Ahora somos incas, tituló su otro libro todavía inédito. Un grupo de militantes secuestrados y ya encaminados por los represores a los vuelos de la muerte rompe el destino atroz que les han reservado y cae en las orillas del Titicaca, entre Bolivia y Perú. Las y los camaradas desaparecidos vuelven a la vida, él y Daniel Wejchenberg viven con ellos y luchan junto a los pueblos del imperio Inca para repeler a los conquistadores europeos. La resistencia contra la opresión y la unidad frente al enemigo vuelven a ser sus temas. También lo es la fascinación por las culturas andinas. Fantasía compensatoria, tropo literario audaz: los vuelos de la muerte y la ficción de otra vida para los caídos y caídas, y para quienes sobrevivimos. Encuentro un valor único en la escritura sobreviviente, tanto más si se aparta de lo esperado. Reflexionar sobre lo vivido y la sociedad que lo hizo posible, dejar hipótesis, apostar sueños, con o sin destrezas literarias, mostrar nuestra mirada crítica surgida de tan particular experiencia, y abierta a otras críticas… es una práctica posible (cumplida por varixs pero no, tal vez, por tantxs), que aporta teselas irreemplazables a las visiones de conjunto sobre el genocidio de las desapariciones forzadas y su borramiento de vidas en revolución.

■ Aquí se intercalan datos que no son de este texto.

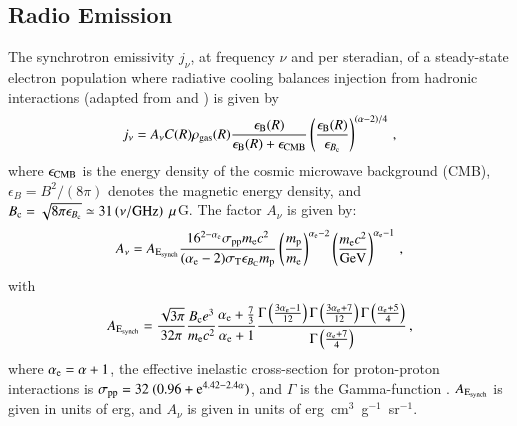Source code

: \documentclass[useAMS,usenatbib]{mn2e}
\begin{document}
\begin{appendix}

\section{Radio Emission}
\label{app:A}

The synchrotron emissivity $j_{\nu}$, at frequency $\nu$ and per
steradian, of a steady-state electron population where radiative cooling
balances injection from hadronic interactions (adapted from
\citealp{2008MNRAS.385.1211P} and \citealp{2011A&A...527A..99E})
is given by
%
\begin{equation}
j_{\nu}  =  A_\nu C(R) \rho_{{\mathrm{gas}}}(R) 
\frac{\epsilon_{{\mathrm{B}}}(R)}{\epsilon_{{\mathrm{B}}}(R)+\epsilon_{{\mathrm{CMB}}}} 
\left( \frac{\epsilon_{{\mathrm{B}}}(R)}{\epsilon_{B_{{\mathrm{c}}}}} \right)^{(\alpha-2)/4} \, ,
\label{eq:jnu}
\end{equation}
%
where $\epsilon_{{\mathrm{CMB}}}$ is the energy density of the cosmic microwave 
background (CMB), $\epsilon_B=B^{2}/(8\pi)$ denotes the magnetic
energy density, and $B_{{\mathrm{c}}} = \sqrt{ 8 \pi
  \epsilon_{B_{{\mathrm{c}}}}} \simeq 31 \left( \nu/{\mathrm{GHz}} \right)~\mu$G. 
%
The factor $A_{\nu}$ is given by: 
%
\begin{equation}
A_{\nu} = A_{{\mathrm{E_{synch}}}} \frac{16^{2-\alpha_{{\mathrm{e}}}}\sigma_{{\mathrm{pp}}}m_{{\mathrm{e}}}c^{2}}{(\alpha_{{\mathrm{e}}}-2)\sigma_{{\mathrm{T}}}\epsilon_{B_{{\mathrm{C}}}}m_{{\mathrm{p}}}}\left(\frac{m_{{\mathrm{p}}}
}{m_{{\mathrm{e}}}}\right)^{\alpha_{{\mathrm{e}}}-2} \left(\frac{m_{{\mathrm{e}}}c^{2}}{{\mathrm{GeV}}}\right)^{\alpha_{{\mathrm{e}}}-1} \, ,
\end{equation}
%
with
%
\begin{equation}
A_{{\mathrm{E_{synch}}}} = \frac{\sqrt{3\pi}}{32\pi}\frac{B_{{\mathrm{c}}}e^{3}}{m_{{\mathrm{e}}}c^{2}}\frac{\alpha_{{\mathrm{e}}}+\frac{7}{3}}{\alpha_{{\mathrm{e}}}+1}\frac{\Gamma\left(\frac{3\alpha_{{\mathrm{e}}}-1}{12}\right)\Gamma\left(\frac{3\alpha_{{\mathrm{e}}}+7}{12}\right)\Gamma\left(\frac{\alpha_{{\mathrm{e}}}+5}{4}\right)}{\Gamma\left(\frac{\alpha_{{\mathrm{e}}}+7}{4}\right)} \, ,
\end{equation}
%
where $\alpha_{{\mathrm{e}}}=\alpha+1$, the effective inelastic cross-section for
proton-proton interactions is $\sigma_{{\mathrm{pp}}} =
32~(0.96+{\mathrm{e}}^{4.42-2.4\alpha})$, and
$\Gamma$ is the Gamma-function
\citep{1965hmfw.book.....A}. $A_{{\mathrm{E_{synch}}}}$ is given in units of erg, and
$A_{\nu}$ is given in units of erg~cm$^{3}$~g$^{-1}$~sr$^{-1}$.


\end{appendix}
\end{document}
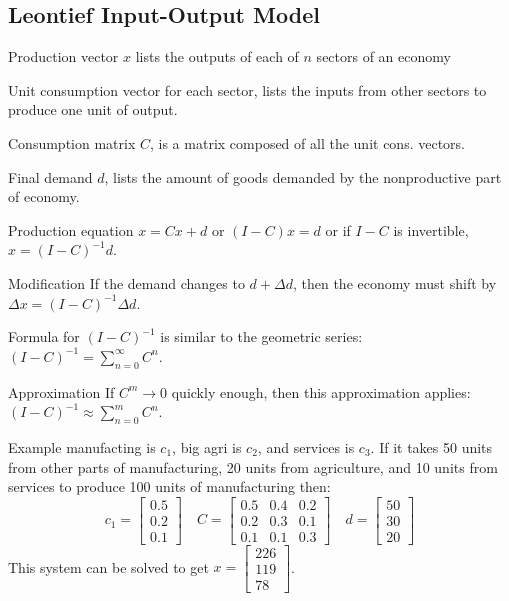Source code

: \begin{card}
    \subsection{Leontief Input-Output Model}

    \begin{compactdesc}
    \item[Production vector] $x$ lists the outputs of each of $n$ sectors of
        an economy
    \item[Unit consumption vector] for each sector, lists the inputs from
        other sectors to produce one unit of output.
    \item[Consumption matrix] $C$, is a matrix composed of all the unit cons.
        vectors.
    \item[Final demand] $d$, lists the amount of goods demanded by the
        nonproductive part of economy.
    \item[Production equation] $x = Cx + d$ or $(I - C)x = d$ or if
        $I - C$ is invertible, $x = (I - C)^{-1}d$.
    \item[Modification] If the demand changes to $d + \Delta d$, then the
        economy must shift by $\Delta x = (I - C)^{-1}\Delta d$.
    \item[Formula for $(I - C)^{-1}$] is similar to the geometric series:
        $(I - C)^{-1} = \sum^\infty_{n=0} C^n$.
    \item[Approximation] If $C^m \to 0$ quickly enough, then this approximation
        applies: $(I - C)^{-1} \approx \sum^m_{n=0} C^n$.
    \item[Example] manufacting is $c_1$, big agri is $c_2$, and services is
        $c_3$. If it takes 50 units from other parts of manufacturing,
        20 units from agriculture, and 10 units from services to produce 100
        units of manufacturing then:
        \[
            c_1 = \begin{bmatrix} 0.5 \\ 0.2 \\ 0.1 \end{bmatrix}
            \quad
            C = \begin{bmatrix} 0.5 & 0.4 & 0.2 \\ 0.2 & 0.3 & 0.1 \\ 0.1 & 0.1 & 0.3 \end{bmatrix}
            \quad
            d = \begin{bmatrix} 50 \\ 30 \\ 20 \end{bmatrix}
        \]
        This system can be solved to get $x = \begin{bmatrix} 226 \\ 119 \\ 78 \end{bmatrix}$.
    \end{compactdesc}
\end{card}


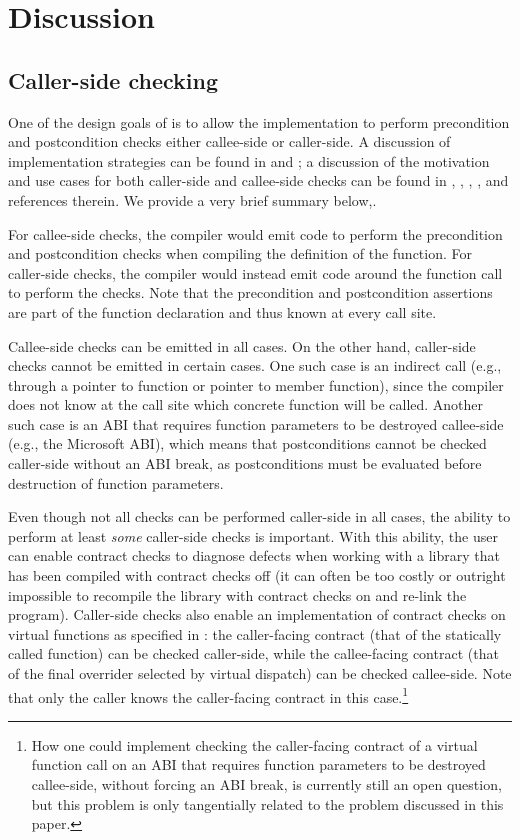 \section{Discussion}

\subsection{Caller-side checking}

One of the design goals of \cite{P2900R10} is to allow the implementation to perform precondition and postcondition checks either callee-side or caller-side. A discussion of implementation strategies can be found in \cite{P3267R0} and \cite{P3321R0}; a discussion of the motivation and use cases for both caller-side and callee-side checks can be found in \cite{P3228R1}, \cite{P3264R1}, \cite{P3270R0}, \cite{P3321R0}, and references therein. We provide a very brief summary below,.

For callee-side checks, the compiler would emit code to perform the precondition and postcondition checks when compiling the definition of the function. For caller-side checks, the compiler would instead emit code around the function call to perform the checks. Note that the precondition and postcondition assertions are part of the function declaration and thus known at every call site.

Callee-side checks can be emitted in all cases. On the other hand, caller-side checks cannot be emitted in certain cases. One such case is an indirect call (e.g., through a pointer to function or pointer to member function), since the compiler does not know at the call site which concrete function will be called. Another such case is an ABI that requires function parameters to be destroyed callee-side (e.g., the Microsoft ABI), which means that postconditions cannot be checked caller-side without an ABI break, as postconditions must be evaluated before destruction of function parameters.

Even though not all checks can be performed caller-side in all cases, the ability to perform at least \emph{some} caller-side checks is important. With this ability, the user can enable contract checks to diagnose defects when working with a library that has been compiled with contract checks off (it can often be too costly or outright impossible to recompile the library with contract checks on and re-link the program). Caller-side checks also enable an implementation of contract checks on virtual functions as specified in \cite{P2900R10}: the caller-facing contract (that of the statically called function) can be checked caller-side, while the callee-facing contract (that of the final overrider selected by virtual dispatch) can be checked callee-side. Note that only the caller knows the caller-facing contract in this case.\footnote{How one could implement checking the caller-facing contract of a virtual function call on an ABI that requires function parameters to be destroyed callee-side, without forcing an ABI break, is currently still an open question, but this problem is only tangentially related to the problem discussed in this paper.}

Lo despedí sin adiós en las duras condiciones de la pandemia que todavía persiste. Ojalá para él haya habido María Elena en los pasajes imperceptibles en que una vida se va yendo, y Emilio, su apodo en recuerdo de Jáuregui, el antimperialista, y las los camaradas de tantas luchas. A sus amores, descuento que los vio y nombró en la duermevela de la última batalla, la que todes perdemos una vez, y quienes luchan o sueñan aunque fuera un día, ganan a su hora porque no hay adiós, incluso sin pandemia. Lo canta María Elena, el ruiseñor sigue en el tiempo.

El jueves 3 de marzo, a un año de la muerte Jorge Watts, la Comisión Vesubio y Puente 12, donde militó por décadas, invita a recordarlo junto a otras organizaciones de derechos humanos, espacios gremiales, políticos, y amigos de la vida y la justicia. Será en el Auditorio de ATE, en la Avenida Belgrano 2527, CABA, a las 18.30.